I want to quote a theologian who puts it very nicely.  He says, “God gave the law to sinful human beings to drive us to Christ.  And once we come to Christ and find peace and hope and assurance and justification, then Christ sends us back to the law and says, ‘This is how I want you to live.’”  The law was never given as a method of salvation but the law is a standard for Christian living.

The law is not only outward righteousness — that is the letter — but it begins as an inward righteousness.  And when the inward righteousness takes place, the outward gradually changes.  And you will see a transformation outwardly.  But many people who have inward righteousness are still struggling with bad habits.

I was giving a Bible study of Romans at a penitentiary.  Now, these were hard, cold prisoners.  And one Sabbath, one of those men, a murderer — he is in for life — came to me and handed me a paper.  He said, “Pastor, you have no idea how excited you have made me through the study of Romans.  I sat down the other day and I read Romans 6.”  (We had just covered Romans 6).  And he said, “The ‘light’ came on and I was impressed to sit down and write.”  He wrote about five pages; I wish I could read it all to you, but I want to read his prayer at the end of his statement.  Please remember this is a hard-core criminal praying:

“Dear Father, help me to discern who I should accept as friends and who I should consider as acquaintance, and who I should avoid.  Let my company be a blessing to others and lead me to all Your ways.  Father, open my eyes to dangers and lead me in the way that I might combat them.  I need to approach you with anticipation as I focus on you.  Father, soften our hearts and the words of our mouth.  Let me be a peacemaker.  Let the words of my mouth spread comfort and calm and make my actions a testimony to your great love.  Father, sometimes I feel I just can’t go on.  Please fill me with the strength I need, both of body and of character.  Don’t let me give up, but deliver me.  Plead my cause, Lord, with those that strive with me.  All day I need to seek after You and make You my focus.  Then the walk I walk, the talk I talk, and the life I live, and the prayers I pray as You would have me.  Help me to understand how to care for people and Lord, teach me love.  Thank you, Father, In Jesus name.”

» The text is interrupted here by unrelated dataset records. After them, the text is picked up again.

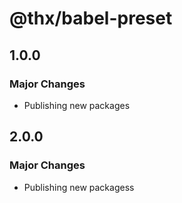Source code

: # @thx/babel-preset

## 1.0.0

### Major Changes

- Publishing new packages

## 2.0.0

### Major Changes

- Publishing new packagess
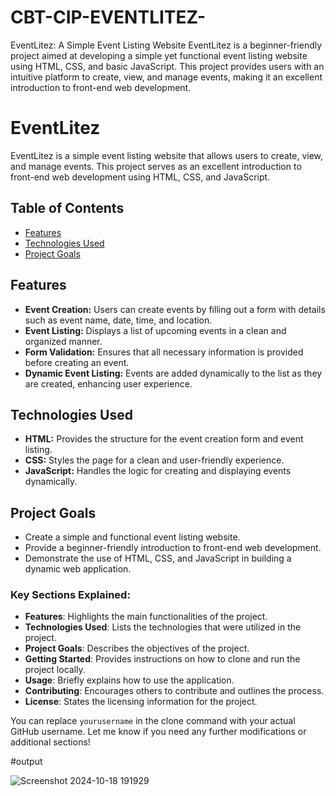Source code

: # CBT-CIP-EVENTLITEZ-
EventLitez: A Simple Event Listing Website  EventLitez is a beginner-friendly project aimed at developing a simple yet functional event listing website using HTML, CSS, and basic JavaScript. This project provides users with an intuitive platform to create, view, and manage events, making it an excellent introduction to front-end web development.

# EventLitez

EventLitez is a simple event listing website that allows users to create, view, and manage events. This project serves as an excellent introduction to front-end web development using HTML, CSS, and JavaScript.

## Table of Contents

- [Features](#features)
- [Technologies Used](#technologies-used)
- [Project Goals](#project-goals)

## Features

- **Event Creation:** Users can create events by filling out a form with details such as event name, date, time, and location.
- **Event Listing:** Displays a list of upcoming events in a clean and organized manner.
- **Form Validation:** Ensures that all necessary information is provided before creating an event.
- **Dynamic Event Listing:** Events are added dynamically to the list as they are created, enhancing user experience.

## Technologies Used

- **HTML:** Provides the structure for the event creation form and event listing.
- **CSS:** Styles the page for a clean and user-friendly experience.
- **JavaScript:** Handles the logic for creating and displaying events dynamically.

## Project Goals

- Create a simple and functional event listing website.
- Provide a beginner-friendly introduction to front-end web development.
- Demonstrate the use of HTML, CSS, and JavaScript in building a dynamic web application.

### Key Sections Explained:

- **Features**: Highlights the main functionalities of the project.
- **Technologies Used**: Lists the technologies that were utilized in the project.
- **Project Goals**: Describes the objectives of the project.
- **Getting Started**: Provides instructions on how to clone and run the project locally.
- **Usage**: Briefly explains how to use the application.
- **Contributing**: Encourages others to contribute and outlines the process.
- **License**: States the licensing information for the project.

You can replace `yourusername` in the clone command with your actual GitHub username. Let me know if you need any further modifications or additional sections!

#output 

![Screenshot 2024-10-18 191929](https://github.com/user-attachments/assets/26729d3b-9421-4489-8e99-69aca831f5db)
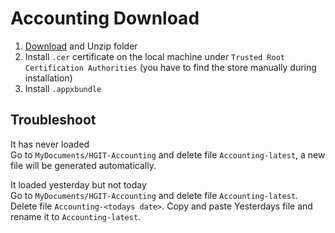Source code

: # Accounting Download  

1. [Download](https://github.com/yunis-ali/accounting-download/raw/main/Setup_2.0.32.0_Test.zip) and Unzip folder    
2. Install `.cer` certificate on the local machine under `Trusted Root Certification Authorities` (you have to find the store manually during installation)  
3. Install `.appxbundle` 

## Troubleshoot  

It has never loaded  
Go to `MyDocuments/HGIT-Accounting` and delete file `Accounting-latest`, a new file will be generated automatically.  
  
It loaded yesterday but not today  
Go to `MyDocuments/HGIT-Accounting` and delete file `Accounting-latest`. Delete file `Accounting-<todays date>`. Copy and paste Yesterdays file and rename it to `Accounting-latest`.
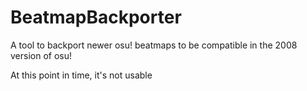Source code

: # BeatmapBackporter
A tool to backport newer osu! beatmaps to be compatible in the 2008 version of osu!

At this point in time, it's not usable
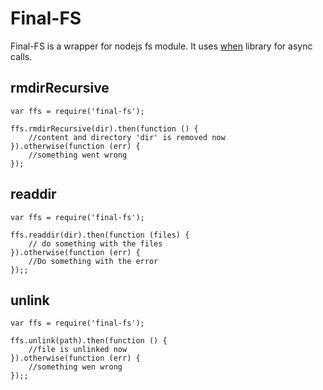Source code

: # Final-FS

Final-FS is a wrapper for nodejs fs module.
It uses [when](https://github.com/cujojs/when) library for async calls.

## rmdirRecursive

    var ffs = require('final-fs');

    ffs.rmdirRecursive(dir).then(function () {
        //content and directory 'dir' is removed now
    }).otherwise(function (err) {
        //something went wrong
    });

## readdir

    var ffs = require('final-fs');

    ffs.readdir(dir).then(function (files) {
        // do something with the files
    }).otherwise(function (err) {
        //Do something with the error
    });;

## unlink

    var ffs = require('final-fs');
    
    ffs.unlink(path).then(function () {
        //file is unlinked now
    }).otherwise(function (err) {
        //something wen wrong
    });;

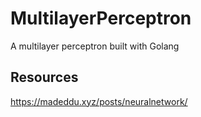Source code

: # MultilayerPerceptron
A multilayer perceptron built with Golang


## Resources
https://madeddu.xyz/posts/neuralnetwork/
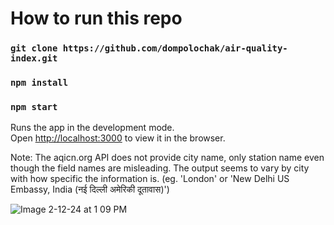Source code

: # How to run this repo

### `git clone https://github.com/dompolochak/air-quality-index.git`

### `npm install`


### `npm start`

Runs the app in the development mode.\
Open [http://localhost:3000](http://localhost:3000) to view it in the browser.


Note:
The aqicn.org API does not provide city name, only station name even though the field names are misleading.
The output seems to vary by city with how specific the information is. (eg. 'London' or 'New Delhi US Embassy, India (नई दिल्ली अमेरिकी दूतावास)')

![Image 2-12-24 at 1 09 PM](https://github.com/dompolochak/air-quality-index/assets/48055644/f20ce2bc-4805-4634-9be0-0fd05f7b977c)

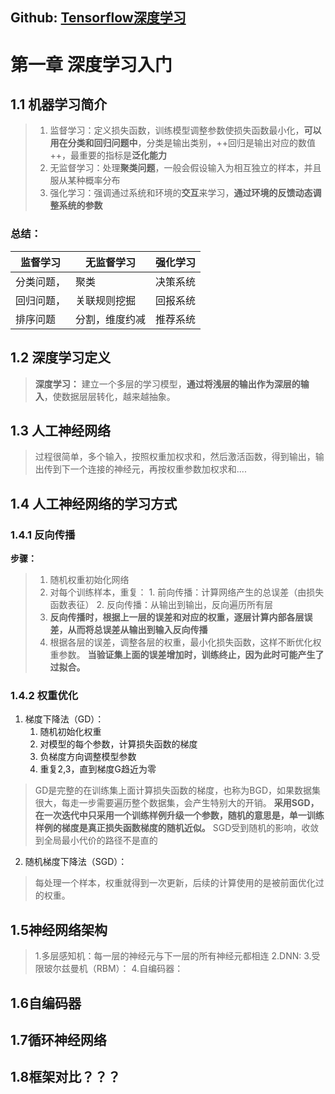 ## Github: [Tensorflow深度学习](https://github.com/PacktPublishing/Deep-Learning-with-TensorFlow)
# 第一章  深度学习入门
## 1.1 机器学习简介
> 1. 监督学习：定义损失函数，训练模型调整参数使损失函数最小化，**可以用在分类和回归问题中**，分类是输出类别，++回归是输出对应的数值++，最重要的指标是**泛化能力**
> 2. 无监督学习：处理**聚类问题**，一般会假设输入为相互独立的样本，并且服从某种概率分布
> 3. 强化学习：强调通过系统和环境的**交互**来学习，**通过环境的反馈动态调整系统的参数**
### 总结：
|监督学习|无监督学习|强化学习|
|-|-|-|
|分类问题，|聚类|决策系统| 
|回归问题，|关联规则挖掘|回报系统|
|排序问题|分割，维度约减|推荐系统|

## 1.2 深度学习定义
> **深度学习：** 建立一个多层的学习模型，**通过将浅层的输出作为深层的输入**，使数据层层转化，越来越抽象。
## 1.3 人工神经网络
> 过程很简单，多个输入，按照权重加权求和，然后激活函数，得到输出，输出传到下一个连接的神经元，再按权重参数加权求和....
## 1.4 人工神经网络的学习方式
### 1.4.1 反向传播
**步骤：**
>1. 随机权重初始化网络
>2. 对每个训练样本，重复：
	1. 前向传播：计算网络产生的总误差（由损失函数表征）
	2. 反向传播：从输出到输出，反向遍历所有层
>3. **反向传播时，根据上一层的误差和对应的权重，逐层计算内部各层误差，从而将总误差从输出到输入反向传播**
>4. 根据各层的误差，调整各层的权重，最小化损失函数，这样不断优化权重参数。
**当验证集上面的误差增加时，训练终止，因为此时可能产生了过拟合。**
### 1.4.2 权重优化
1. 梯度下降法（GD）：
	1. 随机初始化权重
	2. 对模型的每个参数，计算损失函数的梯度
	3. 负梯度方向调整模型参数
	4. 重复2,3，直到梯度G趋近为零
> GD是完整的在训练集上面计算损失函数的梯度，也称为BGD，如果数据集很大，每走一步需要遍历整个数据集，会产生特别大的开销。
**采用SGD，在一次迭代中只采用一个训练样例升级一个参数，随机的意思是，单一训练样例的梯度是真正损失函数梯度的随机近似。**
SGD受到随机的影响，收敛到全局最小代价的路径不是直的
2. 随机梯度下降法（SGD）：
> 每处理一个样本，权重就得到一次更新，后续的计算使用的是被前面优化过的权重。

## 1.5神经网络架构
> 1.多层感知机：每一层的神经元与下一层的所有神经元都相连
> 2.DNN:
> 3.受限玻尔兹曼机（RBM）：
> 4.自编码器：
## 1.6自编码器
## 1.7循环神经网络
## 1.8框架对比？？？

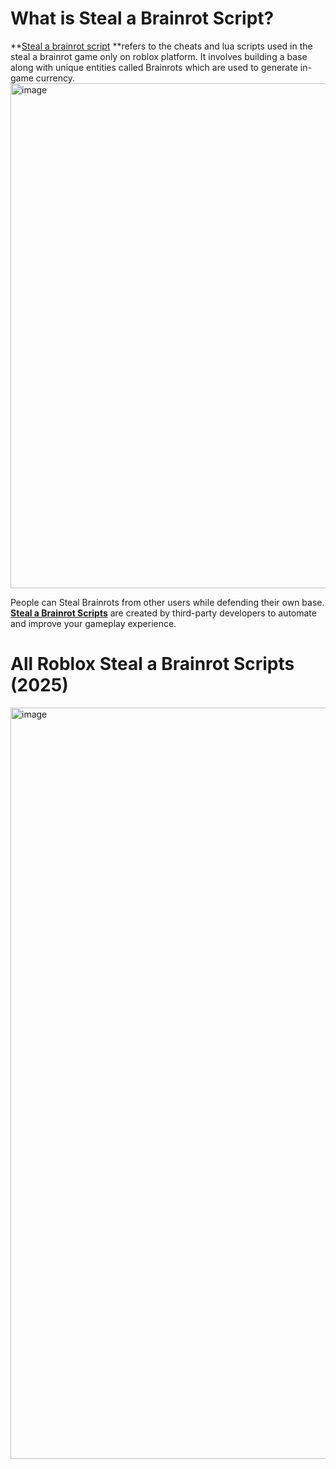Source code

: # What is Steal a Brainrot Script?
**[Steal a brainrot script](https://steal-a-brainrot-script.com/) **refers to the cheats and lua scripts used in the steal a brainrot game only on roblox platform. 
It involves building a base along with unique entities called Brainrots which are used to generate in-game currency. 
<img width="2514" height="808" alt="image" src="https://github.com/user-attachments/assets/b256aae9-3f6e-478f-9b7f-037ca01c7fa1" />

People can Steal Brainrots from other users while defending their own base. 
**[Steal a Brainrot Scripts](https://steal-a-brainrot-script.com/)** are created by third-party developers to automate and improve your gameplay experience.

# All Roblox Steal a Brainrot Scripts (2025)
<img width="2364" height="1202" alt="image" src="https://github.com/user-attachments/assets/546cfcab-6a94-4ee2-ae53-0c3f258c7b28" />
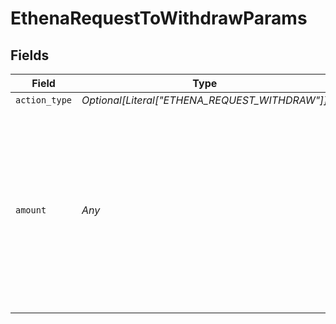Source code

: # EthenaRequestToWithdrawParams


## Fields

| Field                                                                                                                                               | Type                                                                                                                                                | Required                                                                                                                                            | Description                                                                                                                                         |
| --------------------------------------------------------------------------------------------------------------------------------------------------- | --------------------------------------------------------------------------------------------------------------------------------------------------- | --------------------------------------------------------------------------------------------------------------------------------------------------- | --------------------------------------------------------------------------------------------------------------------------------------------------- |
| `action_type`                                                                                                                                       | *Optional[Literal["ETHENA_REQUEST_WITHDRAW"]]*                                                                                                      | :heavy_minus_sign:                                                                                                                                  | N/A                                                                                                                                                 |
| `amount`                                                                                                                                            | *Any*                                                                                                                                               | :heavy_check_mark:                                                                                                                                  | The amount of USDe to request to withdraw from Ethena's vault. If set to 'ALL', your total deposited USDe amount will be requested to be withdrawn. |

Now, that is the prayer of a convict.  He is understanding what Paul has already stated that through faith in Christ we stand acquitted.  He’s no longer worried about going to heaven.  He has assurance.  “I am not guilty,” he says.  “But,” he says, “having given me this hope, Paul emphasizes that we need no longer live under sin’s power.”  And then he shows that the righteousness that comes from God begins within.  He says, “I have struggled, I have struggled all my life with the sin problem.  I have tried to overcome sin and all I have met with is failure.  But I thank God that I have peace in my heart, and now I want Christ to live in me.”

When I read this, I said to him, “This is the power of the gospel.  Don’t give me credit.”  I am very tempted (I would have to get his permission) to send this to the Review and have it published.  He’s understanding Romans 6:6-8:

For we know that our old self was crucified with him so that the body of sin might be done away with, that we should no longer be slaves to sin — because anyone who has died has been freed from sin.  Now if we died with Christ, we believe that we will also live with him.

Your old self-life has been nailed to the cross with Him.  That part of you that loves to sin was crushed and fatally wounded so that our sin-loving body is no longer under the slavery of sin.  For when you are dead to sin, you are now free from its allurement and its power over you.  And since your old sin-loving nature died, in Christ, we know that you will share his new life.  (This is how he paraphrases Romans 6:6-8.)

My dear people, the righteousness that God wants to see in us is an inward righteousness which shines outward.  It is my prayer that God will liberate us from the righteousness of the Pharisees, the outward performance.  It doesn’t matter what people will think or see, God is in your heart.